O embasamento da ação destaca que o descaso da RGE transformou os postes da cidade em depósitos irregulares de emaranhados e fios rompidos, criando verdadeiras armadilhas urbanas. Um dos pontos centrais da denúncia é a insegurança física dos cidadãos, exemplificada pelo caso de um motociclista atingido no pescoço por um cabo solto no bairro Fátima, que quase resultou em uma fatalidade. Além dos riscos de acidentes, a Defensoria aponta um crescimento alarmante na insatisfação popular, com o PROCON local registrando um salto de 26 para 84 reclamações anuais contra a empresa entre 2022 e 2025.
No pedido judicial de urgência, a Defensoria exige que a RGE e a Prefeitura apresentem, em no máximo 30 dias, um plano detalhado para a regularização de toda a rede aérea. A execução total da limpeza e organização deve ocorrer em até 180 dias, sob pena de uma multa diária estipulada em R$ 15 mil. Somado a isso, o defensor solicita uma indenização por dano moral coletivo no valor de R$ 100 mil, a ser revertida para fundos de direitos difusos, como forma de compensar a sociedade pela década de omissão e riscos impostos à coletividade.
A ação também confronta diretamente a tese jurídica da RGE, que em audiências públicas anteriores alegou que a retirada de fios de terceiros poderia ser configurada como "furto". O defensor Eduardo Marengo Rodrigues desconstruiu esse argumento citando a Resolução Normativa ANEEL nº 1.044/2022, que obriga a detentora dos postes a remover fiação clandestina ou em situação de risco. Para a Defensoria, a postura da concessionária é um "poder-dever regulatório" negligenciado, utilizando interpretações equivocadas da lei para se esquivar de suas responsabilidades de manutenção básica.
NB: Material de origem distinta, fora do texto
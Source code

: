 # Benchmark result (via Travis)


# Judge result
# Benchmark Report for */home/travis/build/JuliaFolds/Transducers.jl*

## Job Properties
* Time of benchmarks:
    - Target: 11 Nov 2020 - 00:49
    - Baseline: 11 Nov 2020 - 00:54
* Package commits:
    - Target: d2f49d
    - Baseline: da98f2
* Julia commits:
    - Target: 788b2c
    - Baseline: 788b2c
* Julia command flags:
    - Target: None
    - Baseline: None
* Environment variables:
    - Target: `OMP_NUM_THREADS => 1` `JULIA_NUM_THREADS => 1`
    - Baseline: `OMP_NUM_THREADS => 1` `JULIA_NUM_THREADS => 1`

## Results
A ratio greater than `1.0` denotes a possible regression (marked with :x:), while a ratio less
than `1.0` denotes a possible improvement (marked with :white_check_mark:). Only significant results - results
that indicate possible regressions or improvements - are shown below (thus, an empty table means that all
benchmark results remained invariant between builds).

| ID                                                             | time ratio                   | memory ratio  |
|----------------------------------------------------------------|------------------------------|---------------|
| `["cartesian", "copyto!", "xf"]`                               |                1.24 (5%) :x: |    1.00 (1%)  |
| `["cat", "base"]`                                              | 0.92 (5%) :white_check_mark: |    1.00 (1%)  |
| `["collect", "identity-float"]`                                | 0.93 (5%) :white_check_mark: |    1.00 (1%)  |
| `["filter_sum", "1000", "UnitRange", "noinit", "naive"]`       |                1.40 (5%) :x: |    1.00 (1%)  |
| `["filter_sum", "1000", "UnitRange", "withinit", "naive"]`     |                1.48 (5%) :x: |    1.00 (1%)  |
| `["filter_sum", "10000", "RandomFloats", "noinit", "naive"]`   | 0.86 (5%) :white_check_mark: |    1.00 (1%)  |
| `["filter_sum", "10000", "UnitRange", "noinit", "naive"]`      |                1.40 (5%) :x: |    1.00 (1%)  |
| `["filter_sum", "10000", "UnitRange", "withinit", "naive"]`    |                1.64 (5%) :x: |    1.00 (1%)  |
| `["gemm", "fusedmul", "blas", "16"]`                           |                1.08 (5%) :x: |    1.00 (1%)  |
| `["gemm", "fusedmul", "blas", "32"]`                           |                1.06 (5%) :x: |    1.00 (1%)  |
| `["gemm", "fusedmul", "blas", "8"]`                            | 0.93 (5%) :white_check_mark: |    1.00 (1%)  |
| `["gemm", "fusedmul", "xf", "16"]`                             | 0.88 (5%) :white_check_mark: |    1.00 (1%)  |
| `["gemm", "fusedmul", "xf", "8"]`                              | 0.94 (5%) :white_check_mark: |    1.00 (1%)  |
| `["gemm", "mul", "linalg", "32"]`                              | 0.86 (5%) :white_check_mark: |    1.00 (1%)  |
Quanto à responsabilidade do Município, a peça judicial critica a realização de mutirões de limpeza com verba pública para fazer o trabalho que é obrigação da RGE. A Defensoria pede que a Justiça proíba a prefeitura de assumir esses custos e exija que o Executivo exerça seu poder de polícia, aplicando as multas previstas na lei criada por Scussel e notificando os órgãos reguladores federais. O caso agora está sob análise na 1ª Vara Cível da Comarca, onde se aguarda uma decisão sobre a tutela de urgência para forçar o início imediato das melhorias estruturais em Bento Gonçalves.